If \(\int _\Pi L_{M_\theta }(x)f_\Theta (\theta )\,d\theta \) is finite then we can normalize to obtain \(\wt {f}_{\Theta |_{\{X=x\}}}(\theta )\), which is still a p.d.f. corresponding to some random variable, and we can use that as our posterior. That situation does happen, but it is also possible that \(\int _\Pi L_{M_\theta }(x)\,d\theta =\infty \). In this case we could take our improper posterior and use it as another improper prior in a future Bayesian update, and so on – but if we do not eventually reach a proper posterior density function (after some number of Bayesian update steps) then we will find it difficult to interpret the results of our analysis.
Approach 3: use a weak prior. To avoid getting involved with improper priors, a common technique is to choose a weak (but proper) prior distribution that is very well spread out across all plausible regions of the parameter space. We did this in Example 4.2.4, where we took \(\Theta \sim N(30,5^2)\) a normal distribution with a variance so large that it contained very little information about where the value of \(\Theta \approx 30\) would be. A prior with infinite variance, such as the Cauchy distribution, is also an effective way to implement this idea. Note, however, that in many cases choosing a prior with this property will take us outside of the conjugate pairs from Chapter 4, and when that happens we will have to use numerical techniques (to be introduced in Chapter 8) to perform the Bayesian updates.
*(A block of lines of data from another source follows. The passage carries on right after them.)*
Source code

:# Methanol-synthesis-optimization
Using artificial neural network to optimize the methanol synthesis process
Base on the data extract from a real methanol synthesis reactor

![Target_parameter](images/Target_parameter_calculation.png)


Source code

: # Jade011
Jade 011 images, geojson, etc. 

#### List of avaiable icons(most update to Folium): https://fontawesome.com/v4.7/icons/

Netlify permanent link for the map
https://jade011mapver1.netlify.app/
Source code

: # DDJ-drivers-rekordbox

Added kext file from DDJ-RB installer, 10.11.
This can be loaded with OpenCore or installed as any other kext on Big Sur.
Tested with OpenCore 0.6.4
5.2.1 The philosophy of not knowing anything
Various philosophical arguments have been explored to try and make sense of the idea that a particular choice of prior corresponds to ‘knowing nothing’. For example, consider the following argument:
A uniform prior \(\Theta \sim \Unif (0,1)\) supposedly contains no preference for any value of \(\theta \in (0,1)\), but if we use a different parametrization of our model family, say \(\lambda =\theta ^2\) then our prior becomes \(\Lambda =\Theta ^2\) with p.d.f.
\[f_\Lambda (\lambda )=\begin {cases} \frac {1}{2\sqrt {\lambda }} & \text { for }\lambda \in (0,1) \\ 0 & \text { otherwise,} \end {cases}\]
and this is biased towards smaller values in \([0,1]\). If a prior really corresponds to having no preference for any value, then re-parametrization should not change that fact.
This argument is non-mathematical and exploits the fact that its reader has no clear understanding of what ‘no preference’ means. If we consider more aggressive re-parametrizations too, say \(\lambda =\theta ^N\) for large \(N\), then it doesn’t really matter what continuous prior we start with, if \(\Lambda \in [0,1]\) then samples of \(\Lambda =\Theta ^N\) will mostly be very close to zero i.e. nearly deterministic.
What we should take away from this is that Approach 1 and Approach 3 (from Section 5.2) are actually very similar. A slight re-parametrization of our model family will turn one approach into the other, and if we have no strong feeling about which prior is best then we won’t have a strong feeling for which parametrization is best either. This is fine – re-parametrizing our model family slightly won’t change the outcomes of our analysis much either.
-
Remark 5.2.2 \(\offsyl \) To give a mathematical treatment of the argument above, the concept of entropy becomes important. Loosely, entropy measures how different one distribution is to another, but it is only well-defined as a relative concept – of one distribution to another1. The argument above fails to account for the fact that all entropy is a relative entropy; we can make sense of the difference between two sets of preferences, and some preferences are stronger than others, but the concept of ‘no preference’ does not really exist.